Records from a data source
• • •

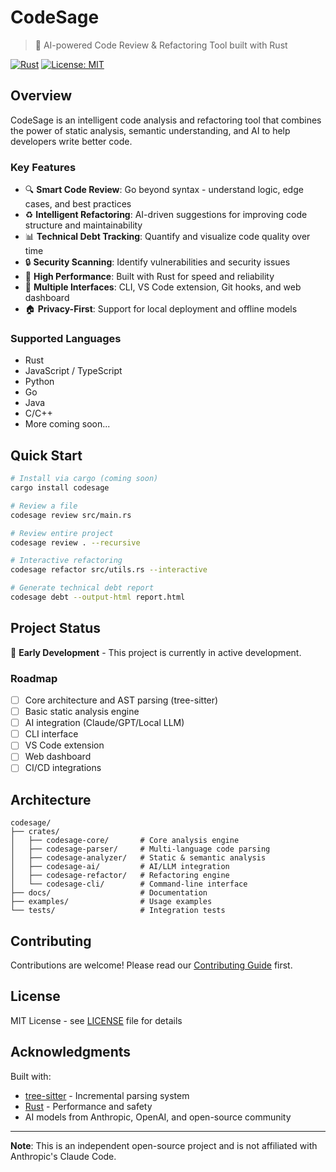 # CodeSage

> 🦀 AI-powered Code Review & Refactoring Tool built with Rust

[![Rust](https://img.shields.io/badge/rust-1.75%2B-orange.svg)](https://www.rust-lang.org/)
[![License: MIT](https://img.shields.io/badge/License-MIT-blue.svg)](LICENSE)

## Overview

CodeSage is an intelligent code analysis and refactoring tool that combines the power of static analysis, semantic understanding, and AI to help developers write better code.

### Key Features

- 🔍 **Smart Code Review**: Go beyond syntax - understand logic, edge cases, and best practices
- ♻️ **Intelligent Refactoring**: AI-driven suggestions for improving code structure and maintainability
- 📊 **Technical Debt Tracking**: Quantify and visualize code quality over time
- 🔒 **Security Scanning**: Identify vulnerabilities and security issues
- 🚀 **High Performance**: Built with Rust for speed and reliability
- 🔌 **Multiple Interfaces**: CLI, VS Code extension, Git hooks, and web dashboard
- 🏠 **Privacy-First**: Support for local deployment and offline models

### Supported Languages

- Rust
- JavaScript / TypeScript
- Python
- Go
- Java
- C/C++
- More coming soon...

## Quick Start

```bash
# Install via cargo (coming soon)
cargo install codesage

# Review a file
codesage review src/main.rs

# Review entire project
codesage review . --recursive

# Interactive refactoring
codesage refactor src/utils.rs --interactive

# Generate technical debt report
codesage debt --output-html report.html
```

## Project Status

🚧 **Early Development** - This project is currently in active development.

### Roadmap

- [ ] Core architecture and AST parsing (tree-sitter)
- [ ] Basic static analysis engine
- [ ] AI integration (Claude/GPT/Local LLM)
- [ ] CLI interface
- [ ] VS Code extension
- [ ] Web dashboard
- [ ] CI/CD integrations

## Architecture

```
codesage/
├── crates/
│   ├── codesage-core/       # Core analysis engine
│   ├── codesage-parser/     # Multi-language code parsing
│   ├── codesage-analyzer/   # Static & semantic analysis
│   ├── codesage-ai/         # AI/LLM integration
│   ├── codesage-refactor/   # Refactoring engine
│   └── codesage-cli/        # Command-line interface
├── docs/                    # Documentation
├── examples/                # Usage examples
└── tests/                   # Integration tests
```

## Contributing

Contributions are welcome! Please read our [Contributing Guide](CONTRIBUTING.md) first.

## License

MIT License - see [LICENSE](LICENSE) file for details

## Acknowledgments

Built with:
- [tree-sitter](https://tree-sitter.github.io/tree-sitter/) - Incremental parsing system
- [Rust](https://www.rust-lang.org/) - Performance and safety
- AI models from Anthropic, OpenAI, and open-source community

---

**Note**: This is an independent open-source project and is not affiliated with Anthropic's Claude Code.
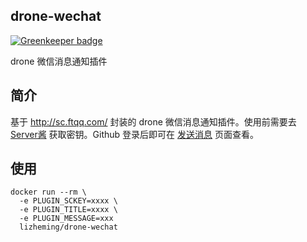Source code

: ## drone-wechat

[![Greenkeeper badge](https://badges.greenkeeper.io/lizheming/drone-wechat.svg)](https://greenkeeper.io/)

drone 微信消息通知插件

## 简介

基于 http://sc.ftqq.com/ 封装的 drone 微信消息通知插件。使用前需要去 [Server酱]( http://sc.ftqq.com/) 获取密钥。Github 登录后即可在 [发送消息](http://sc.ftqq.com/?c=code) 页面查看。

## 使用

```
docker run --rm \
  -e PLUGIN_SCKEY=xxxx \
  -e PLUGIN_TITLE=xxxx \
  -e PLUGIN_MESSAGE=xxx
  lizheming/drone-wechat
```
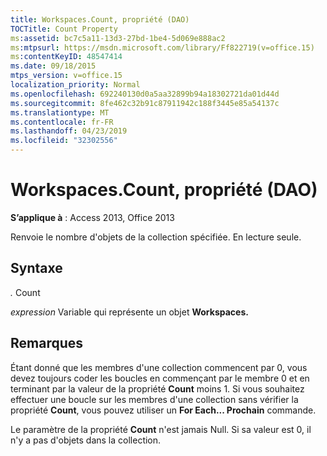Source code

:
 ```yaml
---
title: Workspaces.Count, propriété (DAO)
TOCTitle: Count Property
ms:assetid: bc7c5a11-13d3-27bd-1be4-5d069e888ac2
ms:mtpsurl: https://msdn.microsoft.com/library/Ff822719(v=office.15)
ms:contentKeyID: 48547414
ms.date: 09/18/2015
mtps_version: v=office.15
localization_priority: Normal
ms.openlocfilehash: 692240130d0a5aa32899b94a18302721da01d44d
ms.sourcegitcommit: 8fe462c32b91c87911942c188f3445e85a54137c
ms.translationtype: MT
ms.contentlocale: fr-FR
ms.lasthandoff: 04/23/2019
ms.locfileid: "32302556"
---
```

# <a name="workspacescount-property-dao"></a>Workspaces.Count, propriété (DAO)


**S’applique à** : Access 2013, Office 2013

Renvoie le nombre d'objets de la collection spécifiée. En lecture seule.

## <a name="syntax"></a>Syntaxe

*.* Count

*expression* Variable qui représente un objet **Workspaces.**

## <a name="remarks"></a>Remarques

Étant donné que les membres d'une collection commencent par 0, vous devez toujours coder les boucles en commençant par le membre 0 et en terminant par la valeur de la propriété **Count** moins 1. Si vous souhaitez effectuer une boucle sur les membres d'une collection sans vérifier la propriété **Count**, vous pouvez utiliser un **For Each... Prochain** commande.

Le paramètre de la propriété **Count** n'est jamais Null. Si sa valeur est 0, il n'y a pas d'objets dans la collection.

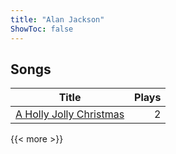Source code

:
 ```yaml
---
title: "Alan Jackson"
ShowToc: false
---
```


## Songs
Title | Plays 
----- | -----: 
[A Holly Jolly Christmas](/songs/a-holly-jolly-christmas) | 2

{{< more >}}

• • •

Reproduce each entry exactly as written, but leave out the images.

 # CodeSage

> 🦀 AI-powered Code Review & Refactoring Tool built with Rust

[![Rust](https://img.shields.io/badge/rust-1.75%2B-orange.svg)](https://www.rust-lang.org/)
[![License: MIT](https://img.shields.io/badge/License-MIT-blue.svg)](LICENSE)

## Overview

CodeSage is an intelligent code analysis and refactoring tool that combines the power of static analysis, semantic understanding, and AI to help developers write better code.

### Key Features

- 🔍 **Smart Code Review**: Go beyond syntax - understand logic, edge cases, and best practices
- ♻️ **Intelligent Refactoring**: AI-driven suggestions for improving code structure and maintainability
- 📊 **Technical Debt Tracking**: Quantify and visualize code quality over time
- 🔒 **Security Scanning**: Identify vulnerabilities and security issues
- 🚀 **High Performance**: Built with Rust for speed and reliability
- 🔌 **Multiple Interfaces**: CLI, VS Code extension, Git hooks, and web dashboard
- 🏠 **Privacy-First**: Support for local deployment and offline models

### Supported Languages

- Rust
- JavaScript / TypeScript
- Python
- Go
- Java
- C/C++
- More coming soon...

## Quick Start

```bash
# Install via cargo (coming soon)
cargo install codesage

# Review a file
codesage review src/main.rs

# Review entire project
codesage review . --recursive

# Interactive refactoring
codesage refactor src/utils.rs --interactive

# Generate technical debt report
codesage debt --output-html report.html
```

## Project Status

🚧 **Early Development** - This project is currently in active development.

### Roadmap

- [ ] Core architecture and AST parsing (tree-sitter)
- [ ] Basic static analysis engine
- [ ] AI integration (Claude/GPT/Local LLM)
- [ ] CLI interface
- [ ] VS Code extension
- [ ] Web dashboard
- [ ] CI/CD integrations

## Architecture

```
codesage/
├── crates/
│   ├── codesage-core/       # Core analysis engine
│   ├── codesage-parser/     # Multi-language code parsing
│   ├── codesage-analyzer/   # Static & semantic analysis
│   ├── codesage-ai/         # AI/LLM integration
│   ├── codesage-refactor/   # Refactoring engine
│   └── codesage-cli/        # Command-line interface
├── docs/                    # Documentation
├── examples/                # Usage examples
└── tests/                   # Integration tests
```

## Contributing

Contributions are welcome! Please read our [Contributing Guide](CONTRIBUTING.md) first.

## License

MIT License - see [LICENSE](LICENSE) file for details

## Acknowledgments

Built with:
- [tree-sitter](https://tree-sitter.github.io/tree-sitter/) - Incremental parsing system
- [Rust](https://www.rust-lang.org/) - Performance and safety
- AI models from Anthropic, OpenAI, and open-source community

---

**Note**: This is an independent open-source project and is not affiliated with Anthropic's Claude Code.
Source code

: ## drone-wechat

[![Greenkeeper badge](https://badges.greenkeeper.io/lizheming/drone-wechat.svg)](https://greenkeeper.io/)

drone 微信消息通知插件

## 简介

基于 http://sc.ftqq.com/ 封装的 drone 微信消息通知插件。使用前需要去 [Server酱]( http://sc.ftqq.com/) 获取密钥。Github 登录后即可在 [发送消息](http://sc.ftqq.com/?c=code) 页面查看。

## 使用

```
docker run --rm \
  -e PLUGIN_SCKEY=xxxx \
  -e PLUGIN_TITLE=xxxx \
  -e PLUGIN_MESSAGE=xxx
  lizheming/drone-wechat
```
Source code

:
 ```yaml
---
title: Workspaces.Count, propriété (DAO)
TOCTitle: Count Property
ms:assetid: bc7c5a11-13d3-27bd-1be4-5d069e888ac2
ms:mtpsurl: https://msdn.microsoft.com/library/Ff822719(v=office.15)
ms:contentKeyID: 48547414
ms.date: 09/18/2015
mtps_version: v=office.15
localization_priority: Normal
ms.openlocfilehash: 692240130d0a5aa32899b94a18302721da01d44d
ms.sourcegitcommit: 8fe462c32b91c87911942c188f3445e85a54137c
ms.translationtype: MT
ms.contentlocale: fr-FR
ms.lasthandoff: 04/23/2019
ms.locfileid: "32302556"
---
```

# <a name="workspacescount-property-dao"></a>Workspaces.Count, propriété (DAO)


**S’applique à** : Access 2013, Office 2013

Renvoie le nombre d'objets de la collection spécifiée. En lecture seule.

## <a name="syntax"></a>Syntaxe

*.* Count

*expression* Variable qui représente un objet **Workspaces.**

## <a name="remarks"></a>Remarques

Étant donné que les membres d'une collection commencent par 0, vous devez toujours coder les boucles en commençant par le membre 0 et en terminant par la valeur de la propriété **Count** moins 1. Si vous souhaitez effectuer une boucle sur les membres d'une collection sans vérifier la propriété **Count**, vous pouvez utiliser un **For Each... Prochain** commande.

Le paramètre de la propriété **Count** n'est jamais Null. Si sa valeur est 0, il n'y a pas d'objets dans la collection.

Source code

:
 ```yaml
---
title: "Alan Jackson"
ShowToc: false
---
```


## Songs
Title | Plays 
----- | -----: 
[A Holly Jolly Christmas](/songs/a-holly-jolly-christmas) | 2

{{< more >}}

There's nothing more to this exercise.